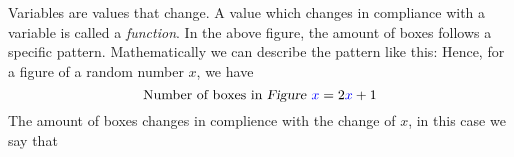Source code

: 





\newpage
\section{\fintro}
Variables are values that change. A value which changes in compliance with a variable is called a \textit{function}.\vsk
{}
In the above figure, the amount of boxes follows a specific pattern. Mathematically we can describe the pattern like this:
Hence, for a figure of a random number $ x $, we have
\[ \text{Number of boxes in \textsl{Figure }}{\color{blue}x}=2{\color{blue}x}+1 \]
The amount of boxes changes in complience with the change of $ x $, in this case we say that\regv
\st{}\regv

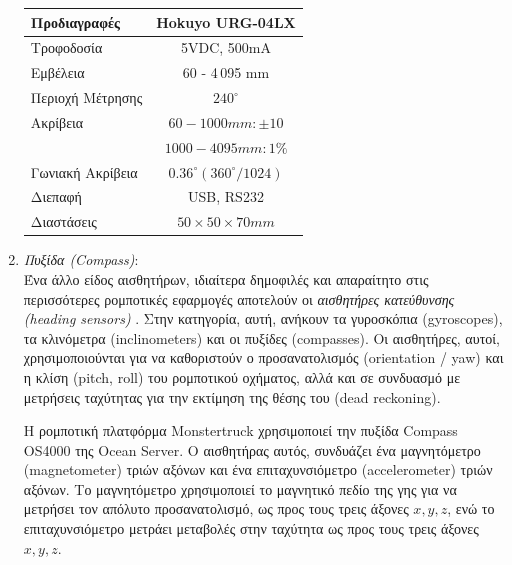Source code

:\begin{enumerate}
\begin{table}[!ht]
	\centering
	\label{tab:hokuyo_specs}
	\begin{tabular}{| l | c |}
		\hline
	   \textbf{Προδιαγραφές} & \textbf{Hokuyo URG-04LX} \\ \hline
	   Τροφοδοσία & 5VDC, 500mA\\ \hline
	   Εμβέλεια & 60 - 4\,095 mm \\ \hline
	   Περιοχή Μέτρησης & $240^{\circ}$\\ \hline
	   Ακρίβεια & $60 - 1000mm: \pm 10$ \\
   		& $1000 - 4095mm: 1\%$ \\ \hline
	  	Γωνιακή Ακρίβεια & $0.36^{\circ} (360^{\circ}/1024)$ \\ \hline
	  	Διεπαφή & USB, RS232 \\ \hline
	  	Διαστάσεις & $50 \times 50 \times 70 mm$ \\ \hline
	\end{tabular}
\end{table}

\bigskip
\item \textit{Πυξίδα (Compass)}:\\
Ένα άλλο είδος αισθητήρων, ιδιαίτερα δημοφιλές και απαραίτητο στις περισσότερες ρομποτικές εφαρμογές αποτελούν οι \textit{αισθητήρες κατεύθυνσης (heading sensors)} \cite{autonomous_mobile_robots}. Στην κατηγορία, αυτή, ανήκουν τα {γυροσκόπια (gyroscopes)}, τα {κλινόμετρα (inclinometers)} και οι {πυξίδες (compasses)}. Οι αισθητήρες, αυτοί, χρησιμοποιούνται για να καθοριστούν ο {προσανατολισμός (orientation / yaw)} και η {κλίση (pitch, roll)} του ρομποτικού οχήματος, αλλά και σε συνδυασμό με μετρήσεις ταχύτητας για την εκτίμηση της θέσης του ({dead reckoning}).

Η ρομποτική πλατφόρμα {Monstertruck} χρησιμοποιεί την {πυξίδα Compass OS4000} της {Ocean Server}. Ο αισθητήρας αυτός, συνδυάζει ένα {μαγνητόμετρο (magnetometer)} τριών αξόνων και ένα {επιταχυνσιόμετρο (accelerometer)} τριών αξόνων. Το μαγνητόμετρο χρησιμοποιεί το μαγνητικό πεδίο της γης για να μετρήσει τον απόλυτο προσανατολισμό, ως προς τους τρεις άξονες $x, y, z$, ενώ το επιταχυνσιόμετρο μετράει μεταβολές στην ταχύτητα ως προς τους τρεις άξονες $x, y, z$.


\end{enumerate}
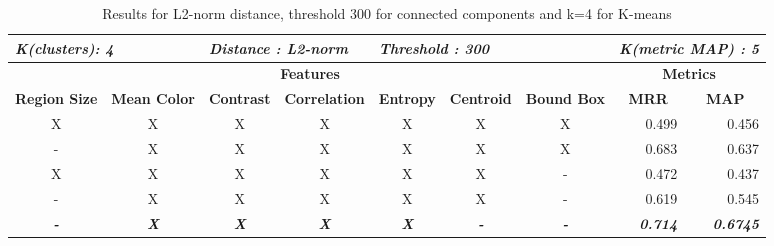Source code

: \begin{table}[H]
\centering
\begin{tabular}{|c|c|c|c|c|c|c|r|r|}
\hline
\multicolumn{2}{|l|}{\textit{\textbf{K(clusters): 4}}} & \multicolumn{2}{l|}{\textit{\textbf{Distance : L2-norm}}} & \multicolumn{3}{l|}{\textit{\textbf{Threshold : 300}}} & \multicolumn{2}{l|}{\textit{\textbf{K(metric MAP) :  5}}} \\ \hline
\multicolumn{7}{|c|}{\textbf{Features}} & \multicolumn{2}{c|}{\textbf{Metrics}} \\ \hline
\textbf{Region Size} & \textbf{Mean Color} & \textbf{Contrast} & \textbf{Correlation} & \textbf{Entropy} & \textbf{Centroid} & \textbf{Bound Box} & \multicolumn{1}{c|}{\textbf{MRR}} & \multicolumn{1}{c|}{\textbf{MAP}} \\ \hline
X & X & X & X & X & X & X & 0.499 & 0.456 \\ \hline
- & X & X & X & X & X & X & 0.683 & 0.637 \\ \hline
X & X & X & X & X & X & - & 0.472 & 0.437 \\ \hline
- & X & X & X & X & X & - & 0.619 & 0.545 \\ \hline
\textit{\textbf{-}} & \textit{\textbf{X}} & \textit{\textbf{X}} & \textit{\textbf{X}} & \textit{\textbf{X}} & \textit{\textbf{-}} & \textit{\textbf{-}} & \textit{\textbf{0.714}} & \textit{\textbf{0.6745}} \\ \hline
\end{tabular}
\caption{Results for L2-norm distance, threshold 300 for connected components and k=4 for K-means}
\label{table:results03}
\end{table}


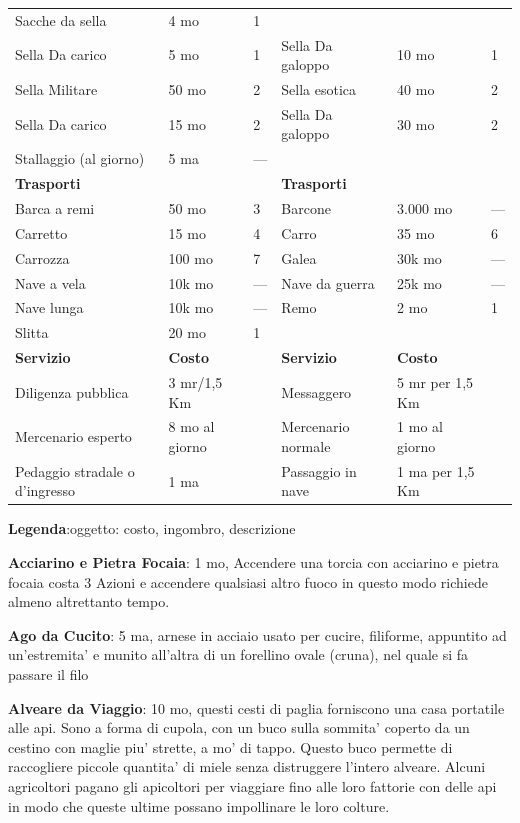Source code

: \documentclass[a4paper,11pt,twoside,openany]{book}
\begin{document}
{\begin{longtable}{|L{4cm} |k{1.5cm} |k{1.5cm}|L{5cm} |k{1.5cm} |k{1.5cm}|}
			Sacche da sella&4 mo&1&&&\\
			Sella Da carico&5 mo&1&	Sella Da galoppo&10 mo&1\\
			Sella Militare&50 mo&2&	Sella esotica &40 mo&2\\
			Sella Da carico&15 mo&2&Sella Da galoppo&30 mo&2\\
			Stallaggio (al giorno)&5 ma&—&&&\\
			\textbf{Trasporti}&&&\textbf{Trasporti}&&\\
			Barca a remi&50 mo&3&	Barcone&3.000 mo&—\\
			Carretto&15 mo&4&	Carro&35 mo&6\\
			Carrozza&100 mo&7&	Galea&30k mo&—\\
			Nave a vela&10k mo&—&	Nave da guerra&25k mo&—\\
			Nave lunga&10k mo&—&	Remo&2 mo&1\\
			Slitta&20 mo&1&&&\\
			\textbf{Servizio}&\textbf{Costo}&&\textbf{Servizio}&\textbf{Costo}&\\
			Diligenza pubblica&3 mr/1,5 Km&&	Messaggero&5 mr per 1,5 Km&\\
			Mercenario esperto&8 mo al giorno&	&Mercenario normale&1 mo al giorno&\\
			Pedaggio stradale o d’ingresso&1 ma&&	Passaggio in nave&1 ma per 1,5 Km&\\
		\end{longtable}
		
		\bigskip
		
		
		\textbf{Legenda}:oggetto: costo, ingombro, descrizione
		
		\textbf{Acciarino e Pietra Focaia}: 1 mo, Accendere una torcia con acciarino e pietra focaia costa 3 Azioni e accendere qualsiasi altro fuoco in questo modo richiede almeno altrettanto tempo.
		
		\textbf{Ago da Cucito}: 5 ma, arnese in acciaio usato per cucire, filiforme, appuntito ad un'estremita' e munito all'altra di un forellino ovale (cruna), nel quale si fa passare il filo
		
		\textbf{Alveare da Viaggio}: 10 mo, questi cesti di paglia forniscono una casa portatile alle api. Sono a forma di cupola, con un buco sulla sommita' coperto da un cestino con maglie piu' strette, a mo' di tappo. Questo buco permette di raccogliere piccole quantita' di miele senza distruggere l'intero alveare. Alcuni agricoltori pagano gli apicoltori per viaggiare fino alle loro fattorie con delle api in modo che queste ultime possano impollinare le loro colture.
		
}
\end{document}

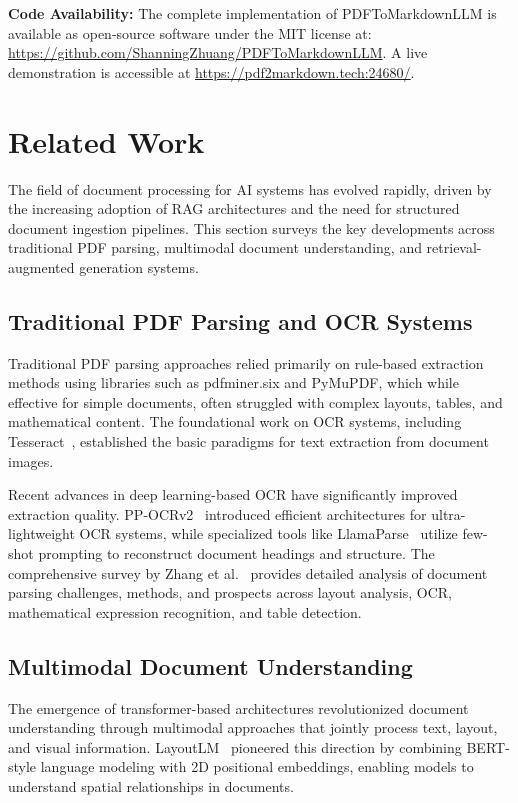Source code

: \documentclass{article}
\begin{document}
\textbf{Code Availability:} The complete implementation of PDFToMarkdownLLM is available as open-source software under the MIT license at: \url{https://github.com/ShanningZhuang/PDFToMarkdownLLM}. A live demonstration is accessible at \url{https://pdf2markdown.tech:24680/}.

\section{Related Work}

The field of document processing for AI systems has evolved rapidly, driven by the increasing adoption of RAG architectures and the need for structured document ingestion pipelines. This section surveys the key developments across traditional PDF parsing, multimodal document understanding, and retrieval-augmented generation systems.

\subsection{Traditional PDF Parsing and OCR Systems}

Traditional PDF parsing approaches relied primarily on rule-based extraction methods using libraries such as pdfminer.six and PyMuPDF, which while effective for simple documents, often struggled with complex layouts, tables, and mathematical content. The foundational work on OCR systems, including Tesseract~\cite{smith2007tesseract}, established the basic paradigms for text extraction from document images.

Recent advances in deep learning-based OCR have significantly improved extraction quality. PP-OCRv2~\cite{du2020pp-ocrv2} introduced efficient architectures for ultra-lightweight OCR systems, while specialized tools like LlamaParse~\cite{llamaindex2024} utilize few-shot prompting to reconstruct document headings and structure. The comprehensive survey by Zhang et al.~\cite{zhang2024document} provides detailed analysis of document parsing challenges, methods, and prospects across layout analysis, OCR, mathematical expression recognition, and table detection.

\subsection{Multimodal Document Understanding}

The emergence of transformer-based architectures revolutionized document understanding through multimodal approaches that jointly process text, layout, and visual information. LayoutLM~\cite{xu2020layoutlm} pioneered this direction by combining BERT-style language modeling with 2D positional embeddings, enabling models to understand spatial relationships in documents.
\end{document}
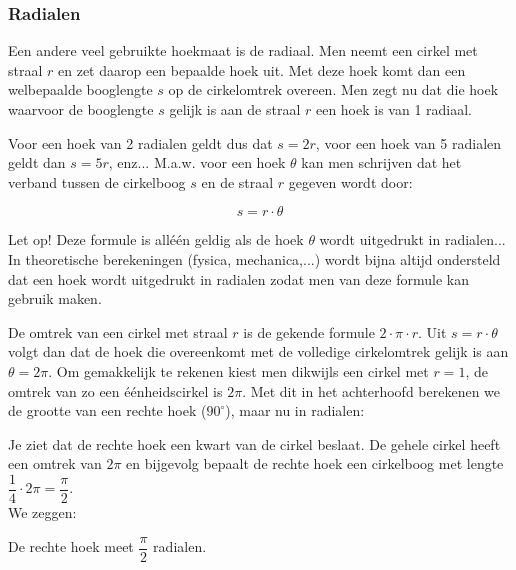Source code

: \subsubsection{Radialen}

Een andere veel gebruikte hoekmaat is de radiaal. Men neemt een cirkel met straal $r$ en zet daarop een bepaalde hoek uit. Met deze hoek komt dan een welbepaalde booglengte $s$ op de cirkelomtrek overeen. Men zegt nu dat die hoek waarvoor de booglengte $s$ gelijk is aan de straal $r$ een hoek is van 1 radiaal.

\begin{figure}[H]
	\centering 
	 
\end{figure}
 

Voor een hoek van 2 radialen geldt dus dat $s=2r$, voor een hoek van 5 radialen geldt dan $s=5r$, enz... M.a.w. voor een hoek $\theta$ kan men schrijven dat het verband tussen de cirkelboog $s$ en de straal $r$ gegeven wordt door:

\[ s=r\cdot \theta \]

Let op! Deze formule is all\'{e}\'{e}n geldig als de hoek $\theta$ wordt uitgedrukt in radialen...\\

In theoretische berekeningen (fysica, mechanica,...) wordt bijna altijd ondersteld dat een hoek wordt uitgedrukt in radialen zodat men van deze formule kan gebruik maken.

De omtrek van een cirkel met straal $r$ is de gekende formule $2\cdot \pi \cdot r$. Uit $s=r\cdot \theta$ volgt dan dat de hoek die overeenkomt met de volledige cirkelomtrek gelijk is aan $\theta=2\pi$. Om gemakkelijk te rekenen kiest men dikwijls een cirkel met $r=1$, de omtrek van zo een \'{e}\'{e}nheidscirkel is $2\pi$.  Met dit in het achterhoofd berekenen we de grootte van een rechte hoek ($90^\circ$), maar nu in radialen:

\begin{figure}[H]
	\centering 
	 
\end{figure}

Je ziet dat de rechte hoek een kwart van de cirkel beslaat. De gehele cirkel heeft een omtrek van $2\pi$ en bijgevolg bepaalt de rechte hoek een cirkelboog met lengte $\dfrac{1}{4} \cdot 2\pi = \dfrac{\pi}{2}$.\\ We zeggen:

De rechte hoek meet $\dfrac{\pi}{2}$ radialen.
—————
**HOW TO COMPLETE THIS TASK:**
Copy each line of the data above that holds "circ".

**SOLUTION TO THIS TASK:**
	   Περιοχή Μέτρησης & $240^{\circ}$\\ \hline
	  	Γωνιακή Ακρίβεια & $0.36^{\circ} (360^{\circ}/1024)$ \\ \hline
De omtrek van een cirkel met straal $r$ is de gekende formule $2\cdot \pi \cdot r$. Uit $s=r\cdot \theta$ volgt dan dat de hoek die overeenkomt met de volledige cirkelomtrek gelijk is aan $\theta=2\pi$. Om gemakkelijk te rekenen kiest men dikwijls een cirkel met $r=1$, de omtrek van zo een \'{e}\'{e}nheidscirkel is $2\pi$.  Met dit in het achterhoofd berekenen we de grootte van een rechte hoek ($90^\circ$), maar nu in radialen:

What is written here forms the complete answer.